__EXERCISE DIRECTIONS__: From the first line of the data below, copy each line up to the one containing "## Cook Handler", and include that line too.

┏━━

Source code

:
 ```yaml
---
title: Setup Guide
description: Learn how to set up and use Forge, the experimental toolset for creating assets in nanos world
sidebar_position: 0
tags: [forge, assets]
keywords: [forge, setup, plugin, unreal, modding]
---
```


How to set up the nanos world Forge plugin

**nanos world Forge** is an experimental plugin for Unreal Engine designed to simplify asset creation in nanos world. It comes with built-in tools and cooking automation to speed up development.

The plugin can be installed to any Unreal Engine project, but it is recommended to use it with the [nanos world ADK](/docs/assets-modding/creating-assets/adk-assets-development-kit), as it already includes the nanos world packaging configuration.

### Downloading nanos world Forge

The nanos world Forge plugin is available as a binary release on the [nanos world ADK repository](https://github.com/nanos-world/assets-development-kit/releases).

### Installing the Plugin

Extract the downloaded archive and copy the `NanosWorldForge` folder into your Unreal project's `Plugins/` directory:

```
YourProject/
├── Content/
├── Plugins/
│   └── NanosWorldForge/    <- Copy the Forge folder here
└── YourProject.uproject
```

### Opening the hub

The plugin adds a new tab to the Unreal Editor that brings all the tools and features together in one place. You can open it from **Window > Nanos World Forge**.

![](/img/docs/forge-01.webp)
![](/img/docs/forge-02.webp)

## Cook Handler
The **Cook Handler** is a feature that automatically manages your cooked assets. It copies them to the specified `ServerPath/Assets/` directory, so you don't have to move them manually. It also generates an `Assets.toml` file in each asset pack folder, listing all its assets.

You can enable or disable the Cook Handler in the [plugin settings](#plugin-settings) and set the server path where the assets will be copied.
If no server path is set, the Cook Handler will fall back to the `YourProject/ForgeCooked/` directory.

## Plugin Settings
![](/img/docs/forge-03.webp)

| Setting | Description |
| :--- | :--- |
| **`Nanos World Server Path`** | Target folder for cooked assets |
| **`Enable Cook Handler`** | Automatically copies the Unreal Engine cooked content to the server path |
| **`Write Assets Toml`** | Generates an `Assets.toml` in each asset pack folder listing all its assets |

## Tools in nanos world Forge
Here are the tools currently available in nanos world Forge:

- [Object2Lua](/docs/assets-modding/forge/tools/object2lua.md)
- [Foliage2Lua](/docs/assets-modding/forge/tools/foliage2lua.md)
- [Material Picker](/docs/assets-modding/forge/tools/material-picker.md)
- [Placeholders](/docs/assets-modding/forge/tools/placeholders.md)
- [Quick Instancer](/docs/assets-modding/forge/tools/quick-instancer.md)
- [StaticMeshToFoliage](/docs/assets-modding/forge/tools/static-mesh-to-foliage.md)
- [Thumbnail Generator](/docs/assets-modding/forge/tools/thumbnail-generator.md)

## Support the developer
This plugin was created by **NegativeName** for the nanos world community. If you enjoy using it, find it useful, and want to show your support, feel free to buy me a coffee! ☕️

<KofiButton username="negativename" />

┗━━

__YOUR SOLUTION__:
Source code

:
 ```yaml
---
title: Setup Guide
description: Learn how to set up and use Forge, the experimental toolset for creating assets in nanos world
sidebar_position: 0
tags: [forge, assets]
keywords: [forge, setup, plugin, unreal, modding]
---
```


How to set up the nanos world Forge plugin

**nanos world Forge** is an experimental plugin for Unreal Engine designed to simplify asset creation in nanos world. It comes with built-in tools and cooking automation to speed up development.

The plugin can be installed to any Unreal Engine project, but it is recommended to use it with the [nanos world ADK](/docs/assets-modding/creating-assets/adk-assets-development-kit), as it already includes the nanos world packaging configuration.

### Downloading nanos world Forge

The nanos world Forge plugin is available as a binary release on the [nanos world ADK repository](https://github.com/nanos-world/assets-development-kit/releases).

### Installing the Plugin

Extract the downloaded archive and copy the `NanosWorldForge` folder into your Unreal project's `Plugins/` directory:

```
YourProject/
├── Content/
├── Plugins/
│   └── NanosWorldForge/    <- Copy the Forge folder here
└── YourProject.uproject
```

### Opening the hub

The plugin adds a new tab to the Unreal Editor that brings all the tools and features together in one place. You can open it from **Window > Nanos World Forge**.

![](/img/docs/forge-01.webp)
![](/img/docs/forge-02.webp)

## Cook Handler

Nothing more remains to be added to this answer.